When combined with efforts to bolster support among religious populations that already lean toward Democrats — black Protestants, Jews, Hispanic Catholics and others — the faith angle could pay dividends for Democrats.

But Sracic warned that among working-class religious voters in the Rust Belt, Trump’s "Make America Great Again" campaign slogan "had (a) religious dimension" all its own. His assessment echoes scholars who have noted the influence of Christian nationalism in the 2016 election.

Former San Antonio Mayor and Housing and Urban Development Secretary Julián Castro speaks during an event where he announced his decision to seek the 2020 Democratic presidential nomination, on Jan. 12, 2019, in San Antonio. (AP Photo/Eric Gay)

Trump’s full-throated opposition to abortion, backed up by his nominees to the Supreme Court, is also a central draw for Catholics and even many mainliners.

“Abortion, particularly late-term abortion, has become the latest issue potentially instilling in religious voters the sense that Democrats are the enemy, and driving them to support any available alternative,” Sracic said.

And for all their ease with God talk on the stump, Democratic candidates are still likely to be cast by conservatives as anti-religion in various ways. Michael Gerson, a former speechwriter for George Bush, recently argued that Harris exhibited "anti-Catholic bigotry" when she asked a judicial nominee about his affiliation with the Knights of Columbus, the Catholic fraternal organization.

It's also important to remember that other issues may outweigh religion for many Rust Belt white voters in 2020.
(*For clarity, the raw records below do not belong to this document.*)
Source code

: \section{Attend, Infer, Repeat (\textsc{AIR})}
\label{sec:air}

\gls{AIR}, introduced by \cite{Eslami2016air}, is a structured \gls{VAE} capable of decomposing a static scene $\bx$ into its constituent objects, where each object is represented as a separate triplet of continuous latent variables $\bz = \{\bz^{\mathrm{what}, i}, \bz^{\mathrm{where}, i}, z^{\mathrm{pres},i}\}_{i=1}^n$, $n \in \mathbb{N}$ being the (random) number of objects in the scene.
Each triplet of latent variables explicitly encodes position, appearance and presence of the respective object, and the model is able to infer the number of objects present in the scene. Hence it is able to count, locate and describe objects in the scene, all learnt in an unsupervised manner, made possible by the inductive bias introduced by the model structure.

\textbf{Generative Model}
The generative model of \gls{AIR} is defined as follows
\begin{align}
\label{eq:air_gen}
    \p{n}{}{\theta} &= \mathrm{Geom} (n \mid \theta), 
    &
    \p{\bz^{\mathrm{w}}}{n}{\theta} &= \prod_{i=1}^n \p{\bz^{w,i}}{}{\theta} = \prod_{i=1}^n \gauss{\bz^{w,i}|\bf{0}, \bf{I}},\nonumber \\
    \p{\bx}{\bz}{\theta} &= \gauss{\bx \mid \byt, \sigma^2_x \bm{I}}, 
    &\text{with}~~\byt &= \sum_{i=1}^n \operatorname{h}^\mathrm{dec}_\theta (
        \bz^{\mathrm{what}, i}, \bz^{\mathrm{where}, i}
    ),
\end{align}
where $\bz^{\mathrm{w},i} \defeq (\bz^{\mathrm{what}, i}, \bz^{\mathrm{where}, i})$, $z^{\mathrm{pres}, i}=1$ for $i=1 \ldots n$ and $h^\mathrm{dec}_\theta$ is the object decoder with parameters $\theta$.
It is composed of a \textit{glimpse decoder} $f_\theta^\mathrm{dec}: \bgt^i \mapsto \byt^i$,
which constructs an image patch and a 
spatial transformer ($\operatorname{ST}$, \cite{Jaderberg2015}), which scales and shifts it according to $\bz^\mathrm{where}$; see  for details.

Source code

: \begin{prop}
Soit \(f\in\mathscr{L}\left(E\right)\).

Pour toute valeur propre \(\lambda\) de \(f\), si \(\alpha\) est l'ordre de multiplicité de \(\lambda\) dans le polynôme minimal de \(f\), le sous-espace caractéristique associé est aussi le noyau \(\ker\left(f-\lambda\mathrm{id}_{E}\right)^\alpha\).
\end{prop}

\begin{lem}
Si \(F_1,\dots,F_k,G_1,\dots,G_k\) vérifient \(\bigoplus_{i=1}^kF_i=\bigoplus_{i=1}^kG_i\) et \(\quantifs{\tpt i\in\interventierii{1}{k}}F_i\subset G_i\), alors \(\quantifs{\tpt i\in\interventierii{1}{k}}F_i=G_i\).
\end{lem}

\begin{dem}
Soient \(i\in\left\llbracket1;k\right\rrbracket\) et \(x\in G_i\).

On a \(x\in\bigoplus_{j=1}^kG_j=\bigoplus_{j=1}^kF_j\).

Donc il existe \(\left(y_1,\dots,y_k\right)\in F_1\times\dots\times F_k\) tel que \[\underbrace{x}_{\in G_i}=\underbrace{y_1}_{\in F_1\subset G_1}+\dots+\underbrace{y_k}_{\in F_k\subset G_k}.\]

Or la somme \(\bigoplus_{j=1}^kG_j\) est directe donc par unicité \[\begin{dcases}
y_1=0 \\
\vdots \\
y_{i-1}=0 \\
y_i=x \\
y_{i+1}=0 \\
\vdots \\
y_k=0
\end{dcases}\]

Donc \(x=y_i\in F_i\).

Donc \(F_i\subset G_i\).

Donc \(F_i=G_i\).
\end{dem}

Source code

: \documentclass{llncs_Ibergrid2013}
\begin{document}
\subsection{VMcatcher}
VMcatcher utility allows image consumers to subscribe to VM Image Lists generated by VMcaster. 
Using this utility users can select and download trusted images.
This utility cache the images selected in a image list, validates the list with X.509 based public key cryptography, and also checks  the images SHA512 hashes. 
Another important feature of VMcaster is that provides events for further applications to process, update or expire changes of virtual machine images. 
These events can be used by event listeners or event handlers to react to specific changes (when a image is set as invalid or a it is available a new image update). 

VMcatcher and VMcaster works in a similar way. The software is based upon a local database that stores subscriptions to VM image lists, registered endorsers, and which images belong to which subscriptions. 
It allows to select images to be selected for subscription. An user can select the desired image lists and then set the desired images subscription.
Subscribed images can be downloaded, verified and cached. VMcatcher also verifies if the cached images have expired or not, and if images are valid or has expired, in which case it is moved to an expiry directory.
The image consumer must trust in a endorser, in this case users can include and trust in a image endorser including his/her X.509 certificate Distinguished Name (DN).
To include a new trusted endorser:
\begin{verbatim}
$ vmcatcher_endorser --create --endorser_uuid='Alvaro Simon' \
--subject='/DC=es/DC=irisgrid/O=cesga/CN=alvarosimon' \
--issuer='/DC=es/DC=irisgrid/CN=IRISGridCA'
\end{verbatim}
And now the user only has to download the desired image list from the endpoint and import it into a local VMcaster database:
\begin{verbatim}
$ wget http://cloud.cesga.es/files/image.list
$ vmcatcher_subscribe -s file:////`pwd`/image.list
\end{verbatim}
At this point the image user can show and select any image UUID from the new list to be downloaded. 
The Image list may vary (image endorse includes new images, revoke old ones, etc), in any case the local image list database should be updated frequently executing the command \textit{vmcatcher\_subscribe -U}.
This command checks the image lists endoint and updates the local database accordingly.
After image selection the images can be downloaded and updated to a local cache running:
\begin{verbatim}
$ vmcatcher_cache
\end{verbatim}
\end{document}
Sracic noted that the closure of General Motors automobile plants in Ohio and elsewhere, along with other economic and social concerns, may be "a real problem for Trump" among white Catholics voters in the region.

Religion, in other words, is only one of many factors influencing voters ahead of the 2020 election — or any election. As Coffman explained, "In 2016, it seemed most Americans were voting their demographic more than their denominational affiliation."